Each line in the records below, from the one that contains "So we’ve gone" to the one that contains "# Getting Right into It: Inside Workflows", should be reproduced exactly, the first and last included.
--- EXTRACTED INFORMATION Enclosed Below ---
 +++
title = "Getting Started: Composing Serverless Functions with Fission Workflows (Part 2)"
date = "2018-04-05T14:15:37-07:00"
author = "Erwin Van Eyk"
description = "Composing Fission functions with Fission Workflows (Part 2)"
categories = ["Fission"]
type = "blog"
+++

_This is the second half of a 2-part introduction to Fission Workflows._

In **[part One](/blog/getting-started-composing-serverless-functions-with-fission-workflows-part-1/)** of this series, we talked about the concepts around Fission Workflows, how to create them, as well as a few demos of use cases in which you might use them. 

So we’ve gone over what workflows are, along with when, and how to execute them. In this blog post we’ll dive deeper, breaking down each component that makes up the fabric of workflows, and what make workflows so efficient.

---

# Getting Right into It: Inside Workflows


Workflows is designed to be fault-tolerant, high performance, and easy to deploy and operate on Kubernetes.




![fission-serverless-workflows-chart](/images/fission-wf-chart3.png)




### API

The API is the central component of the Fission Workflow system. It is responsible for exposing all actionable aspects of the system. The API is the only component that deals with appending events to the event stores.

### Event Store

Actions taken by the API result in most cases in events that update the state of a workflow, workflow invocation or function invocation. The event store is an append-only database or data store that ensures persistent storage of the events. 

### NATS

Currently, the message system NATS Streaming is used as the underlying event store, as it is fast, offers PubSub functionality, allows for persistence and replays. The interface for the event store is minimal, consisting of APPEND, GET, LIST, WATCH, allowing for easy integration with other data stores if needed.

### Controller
--- End of Enclosed EXTRACTED INFORMATION ---
--- EXTRACTED INFORMATION Enclosed Below ---
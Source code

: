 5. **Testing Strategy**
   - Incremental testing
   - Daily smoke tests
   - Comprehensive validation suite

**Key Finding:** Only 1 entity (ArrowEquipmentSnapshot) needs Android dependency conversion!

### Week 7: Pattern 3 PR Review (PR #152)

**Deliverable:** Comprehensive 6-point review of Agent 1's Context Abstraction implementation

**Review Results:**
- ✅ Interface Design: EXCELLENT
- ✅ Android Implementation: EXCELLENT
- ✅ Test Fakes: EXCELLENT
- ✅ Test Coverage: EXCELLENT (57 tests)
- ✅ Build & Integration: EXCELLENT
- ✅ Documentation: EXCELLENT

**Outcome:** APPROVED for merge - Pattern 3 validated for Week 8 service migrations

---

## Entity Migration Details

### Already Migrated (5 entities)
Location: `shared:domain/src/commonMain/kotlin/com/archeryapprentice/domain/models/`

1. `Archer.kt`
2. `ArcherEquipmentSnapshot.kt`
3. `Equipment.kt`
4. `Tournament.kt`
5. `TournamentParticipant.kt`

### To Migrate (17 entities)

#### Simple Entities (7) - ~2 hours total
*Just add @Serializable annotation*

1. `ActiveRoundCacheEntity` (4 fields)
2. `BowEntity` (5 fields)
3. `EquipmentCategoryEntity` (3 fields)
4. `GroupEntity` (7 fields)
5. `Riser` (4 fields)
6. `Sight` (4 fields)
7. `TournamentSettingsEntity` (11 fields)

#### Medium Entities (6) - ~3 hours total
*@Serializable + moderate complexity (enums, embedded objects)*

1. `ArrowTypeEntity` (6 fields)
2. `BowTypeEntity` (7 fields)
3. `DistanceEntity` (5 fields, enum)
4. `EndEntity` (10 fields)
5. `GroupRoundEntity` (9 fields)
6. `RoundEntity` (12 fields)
--- End of Enclosed EXTRACTED INFORMATION ---
## YOUR RESPONSE
So we’ve gone over what workflows are, along with when, and how to execute them. In this blog post we’ll dive deeper, breaking down each component that makes up the fabric of workflows, and what make workflows so efficient.

---

# Getting Right into It: Inside Workflows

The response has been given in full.